● **Work instructions**:
The pictures stay out. Please retype every line below exactly.

● **Given records**:
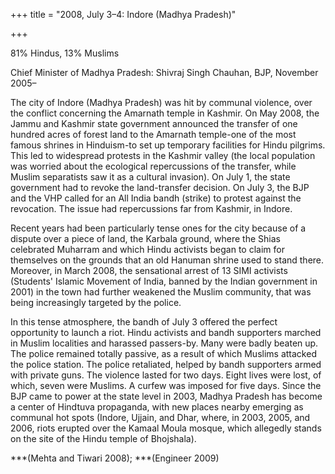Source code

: +++
title = "2008, July 3–4: Indore (Madhya Pradesh)"

+++


81% Hindus, 13% Muslims

Chief Minister of Madhya Pradesh: Shivraj Singh Chauhan, BJP, November 2005–

The city of Indore (Madhya Pradesh) was hit by communal violence, over the conflict concerning the Amarnath temple in Kashmir. On May 2008, the Jammu and Kashmir state government announced the transfer of one hundred acres of forest land to the Amarnath temple-one of the most famous shrines in Hinduism-to set up temporary facilities for Hindu pilgrims. This led to widespread protests in the Kashmir valley (the local population was worried about the ecological repercussions of the transfer, while Muslim separatists saw it as a cultural invasion). On July 1, the state government had to revoke the land-transfer decision. On July 3, the BJP and the VHP called for an All India bandh (strike) to protest against the revocation. The issue had repercussions far from Kashmir, in Indore.

Recent years had been particularly tense ones for the city because of a dispute over a piece of land, the Karbala ground, where the Shias celebrated Muharram and which Hindu activists began to claim for themselves on the grounds that an old Hanuman shrine used to stand there. Moreover, in March 2008, the sensational arrest of 13 SIMI activists (Students' Islamic Movement of India, banned by the Indian government in 2001) in the town had further weakened the Muslim community, that was being increasingly targeted by the police.

In this tense atmosphere, the bandh of July 3 offered the perfect opportunity to launch a riot. Hindu activists and bandh supporters marched in Muslim localities and harassed passers-by. Many were badly beaten up. The police remained totally passive, as a result of which Muslims attacked the police station. The police retaliated, helped by bandh supporters armed with private guns. The violence lasted for two days. Eight lives were lost, of which, seven were Muslims. A curfew was imposed for five days. Since the BJP came to power at the state level in 2003, Madhya Pradesh has become a center of Hindtuva propaganda, with new places nearby emerging as communal hot spots (Indore, Ujjain, and Dhar, where, in 2003, 2005, and 2006, riots erupted over the Kamaal Moula mosque, which allegedly stands on the site of the Hindu temple of Bhojshala).

***(Mehta and Tiwari 2008); ***(Engineer 2009)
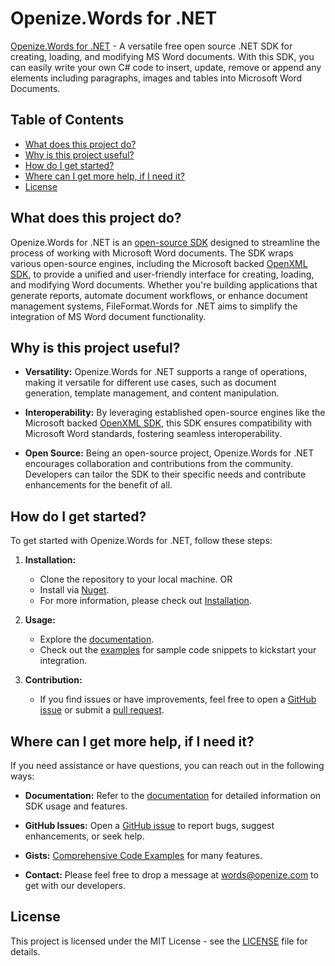 # Openize.Words for .NET

[Openize.Words for .NET](https://github.com/openize-words/Openize.Words-for-.NET) - A versatile free open source .NET SDK for creating, loading, and modifying MS Word documents. With this SDK, you can easily write your own C# code to insert, update, remove or append any elements including paragraphs, images and tables into Microsoft Word Documents.

## Table of Contents

- [What does this project do?](#what-does-this-project-do)
- [Why is this project useful?](#why-is-this-project-useful)
- [How do I get started?](#how-do-i-get-started)
- [Where can I get more help, if I need it?](#where-can-i-get-more-help-if-i-need-it)
- [License](#license)

## What does this project do?

Openize.Words for .NET is an [open-source SDK](https://github.com/openize-words/Openize.Words-for-.NET) designed to streamline the process of working with Microsoft Word documents. The SDK wraps various open-source engines, including the Microsoft backed [OpenXML SDK](https://github.com/dotnet/Open-XML-SDK), to provide a unified and user-friendly interface for creating, loading, and modifying Word documents. Whether you're building applications that generate reports, automate document workflows, or enhance document management systems, FileFormat.Words for .NET aims to simplify the integration of MS Word document functionality.

## Why is this project useful?

- **Versatility:** Openize.Words for .NET supports a range of operations, making it versatile for different use cases, such as document generation, template management, and content manipulation.

- **Interoperability:** By leveraging established open-source engines like the Microsoft backed [OpenXML SDK](https://github.com/dotnet/Open-XML-SDK), this SDK ensures compatibility with Microsoft Word standards, fostering seamless interoperability.

- **Open Source:** Being an open-source project, Openize.Words for .NET encourages collaboration and contributions from the community. Developers can tailor the SDK to their specific needs and contribute enhancements for the benefit of all.

## How do I get started?

To get started with Openize.Words for .NET, follow these steps:

1. **Installation:**
   - Clone the repository to your local machine. OR
   - Install via [Nuget](https://www.nuget.org/packages/Openize.Words).
   - For more information, please check out [Installation](https://www.nuget.org/packages/Openize.Words).

2. **Usage:**
   - Explore the [documentation](https://www.openize.com/).
   - Check out the [examples](https://github.com/openize-words-gists/Openize.Words-for-.NET/) for sample code snippets to kickstart your integration.

3. **Contribution:**
   - If you find issues or have improvements, feel free to open a [GitHub issue](https://github.com/openize-words/Openize.Words-for-.NET/issues) or submit a [pull request](https://github.com/openize-words/Openize.Words-for-.NET/pulls).

## Where can I get more help, if I need it?

If you need assistance or have questions, you can reach out in the following ways:

- **Documentation:** Refer to the [documentation](https://www.openize.com) for detailed information on SDK usage and features.

- **GitHub Issues:** Open a [GitHub issue](https://github.com/openize-words/Openize.Words-for-.NET/issues) to report bugs, suggest enhancements, or seek help.

- **Gists:** [Comprehensive Code Examples](https://github.com/openize-words-gists/Openize.Words-for-.NET/) for many features.

- **Contact:** Please feel free to drop a message at words@openize.com to get with our developers.

## License

This project is licensed under the MIT License - see the [LICENSE](https://github.com/openize-words/Openize.Words-for-.NET/blob/main/LICENSE) file for details.
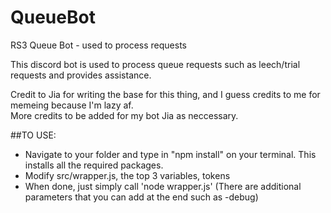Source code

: # QueueBot
RS3 Queue Bot - used to process requests

This discord bot is used to process queue requests such as leech/trial requests and provides assistance.

Credit to Jia for writing the base for this thing, and I guess credits to me for memeing because I'm lazy af.  
More credits to be added for my bot Jia as neccessary.

##TO USE:
- Navigate to your folder and type in "npm install" on your terminal.  This installs all the required packages.
- Modify src/wrapper.js, the top 3 variables, tokens
- When done, just simply call 'node wrapper.js' (There are additional parameters that you can add at the end such as -debug)
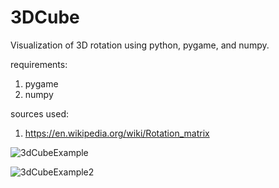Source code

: # 3DCube
Visualization of 3D rotation using python, pygame, and numpy.

requirements:

1. pygame
2. numpy

sources used:

1. https://en.wikipedia.org/wiki/Rotation_matrix


![3dCubeExample](https://user-images.githubusercontent.com/100161536/208986037-652aaf7f-3fe9-4c80-b526-030c0ceade56.png)


![3dCubeExample2](https://user-images.githubusercontent.com/100161536/208986277-5e67b6d1-dad6-49b3-838e-30951b1a34d3.png)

● **Result**:
Source code

: +++
title = "2008, July 3–4: Indore (Madhya Pradesh)"

+++


81% Hindus, 13% Muslims

Chief Minister of Madhya Pradesh: Shivraj Singh Chauhan, BJP, November 2005–

The city of Indore (Madhya Pradesh) was hit by communal violence, over the conflict concerning the Amarnath temple in Kashmir. On May 2008, the Jammu and Kashmir state government announced the transfer of one hundred acres of forest land to the Amarnath temple-one of the most famous shrines in Hinduism-to set up temporary facilities for Hindu pilgrims. This led to widespread protests in the Kashmir valley (the local population was worried about the ecological repercussions of the transfer, while Muslim separatists saw it as a cultural invasion). On July 1, the state government had to revoke the land-transfer decision. On July 3, the BJP and the VHP called for an All India bandh (strike) to protest against the revocation. The issue had repercussions far from Kashmir, in Indore.

Recent years had been particularly tense ones for the city because of a dispute over a piece of land, the Karbala ground, where the Shias celebrated Muharram and which Hindu activists began to claim for themselves on the grounds that an old Hanuman shrine used to stand there. Moreover, in March 2008, the sensational arrest of 13 SIMI activists (Students' Islamic Movement of India, banned by the Indian government in 2001) in the town had further weakened the Muslim community, that was being increasingly targeted by the police.

In this tense atmosphere, the bandh of July 3 offered the perfect opportunity to launch a riot. Hindu activists and bandh supporters marched in Muslim localities and harassed passers-by. Many were badly beaten up. The police remained totally passive, as a result of which Muslims attacked the police station. The police retaliated, helped by bandh supporters armed with private guns. The violence lasted for two days. Eight lives were lost, of which, seven were Muslims. A curfew was imposed for five days. Since the BJP came to power at the state level in 2003, Madhya Pradesh has become a center of Hindtuva propaganda, with new places nearby emerging as communal hot spots (Indore, Ujjain, and Dhar, where, in 2003, 2005, and 2006, riots erupted over the Kamaal Moula mosque, which allegedly stands on the site of the Hindu temple of Bhojshala).

***(Mehta and Tiwari 2008); ***(Engineer 2009)
 # Openize.Words for .NET

[Openize.Words for .NET](https://github.com/openize-words/Openize.Words-for-.NET) - A versatile free open source .NET SDK for creating, loading, and modifying MS Word documents. With this SDK, you can easily write your own C# code to insert, update, remove or append any elements including paragraphs, images and tables into Microsoft Word Documents.

## Table of Contents

- [What does this project do?](#what-does-this-project-do)
- [Why is this project useful?](#why-is-this-project-useful)
- [How do I get started?](#how-do-i-get-started)
- [Where can I get more help, if I need it?](#where-can-i-get-more-help-if-i-need-it)
- [License](#license)

## What does this project do?

Openize.Words for .NET is an [open-source SDK](https://github.com/openize-words/Openize.Words-for-.NET) designed to streamline the process of working with Microsoft Word documents. The SDK wraps various open-source engines, including the Microsoft backed [OpenXML SDK](https://github.com/dotnet/Open-XML-SDK), to provide a unified and user-friendly interface for creating, loading, and modifying Word documents. Whether you're building applications that generate reports, automate document workflows, or enhance document management systems, FileFormat.Words for .NET aims to simplify the integration of MS Word document functionality.

## Why is this project useful?

- **Versatility:** Openize.Words for .NET supports a range of operations, making it versatile for different use cases, such as document generation, template management, and content manipulation.

- **Interoperability:** By leveraging established open-source engines like the Microsoft backed [OpenXML SDK](https://github.com/dotnet/Open-XML-SDK), this SDK ensures compatibility with Microsoft Word standards, fostering seamless interoperability.

- **Open Source:** Being an open-source project, Openize.Words for .NET encourages collaboration and contributions from the community. Developers can tailor the SDK to their specific needs and contribute enhancements for the benefit of all.

## How do I get started?

To get started with Openize.Words for .NET, follow these steps:

1. **Installation:**
   - Clone the repository to your local machine. OR
   - Install via [Nuget](https://www.nuget.org/packages/Openize.Words).
   - For more information, please check out [Installation](https://www.nuget.org/packages/Openize.Words).

2. **Usage:**
   - Explore the [documentation](https://www.openize.com/).
   - Check out the [examples](https://github.com/openize-words-gists/Openize.Words-for-.NET/) for sample code snippets to kickstart your integration.

3. **Contribution:**
   - If you find issues or have improvements, feel free to open a [GitHub issue](https://github.com/openize-words/Openize.Words-for-.NET/issues) or submit a [pull request](https://github.com/openize-words/Openize.Words-for-.NET/pulls).

## Where can I get more help, if I need it?

If you need assistance or have questions, you can reach out in the following ways:

- **Documentation:** Refer to the [documentation](https://www.openize.com) for detailed information on SDK usage and features.

- **GitHub Issues:** Open a [GitHub issue](https://github.com/openize-words/Openize.Words-for-.NET/issues) to report bugs, suggest enhancements, or seek help.

- **Gists:** [Comprehensive Code Examples](https://github.com/openize-words-gists/Openize.Words-for-.NET/) for many features.

- **Contact:** Please feel free to drop a message at words@openize.com to get with our developers.

## License

This project is licensed under the MIT License - see the [LICENSE](https://github.com/openize-words/Openize.Words-for-.NET/blob/main/LICENSE) file for details.
Source code

: # QueueBot
RS3 Queue Bot - used to process requests

This discord bot is used to process queue requests such as leech/trial requests and provides assistance.

Credit to Jia for writing the base for this thing, and I guess credits to me for memeing because I'm lazy af.  
More credits to be added for my bot Jia as neccessary.

##TO USE:
- Navigate to your folder and type in "npm install" on your terminal.  This installs all the required packages.
- Modify src/wrapper.js, the top 3 variables, tokens
- When done, just simply call 'node wrapper.js' (There are additional parameters that you can add at the end such as -debug)
Source code

: # 3DCube
Visualization of 3D rotation using python, pygame, and numpy.

requirements:

1. pygame
2. numpy

sources used:

1. https://en.wikipedia.org/wiki/Rotation_matrix


![3dCubeExample](https://user-images.githubusercontent.com/100161536/208986037-652aaf7f-3fe9-4c80-b526-030c0ceade56.png)


![3dCubeExample2](https://user-images.githubusercontent.com/100161536/208986277-5e67b6d1-dad6-49b3-838e-30951b1a34d3.png)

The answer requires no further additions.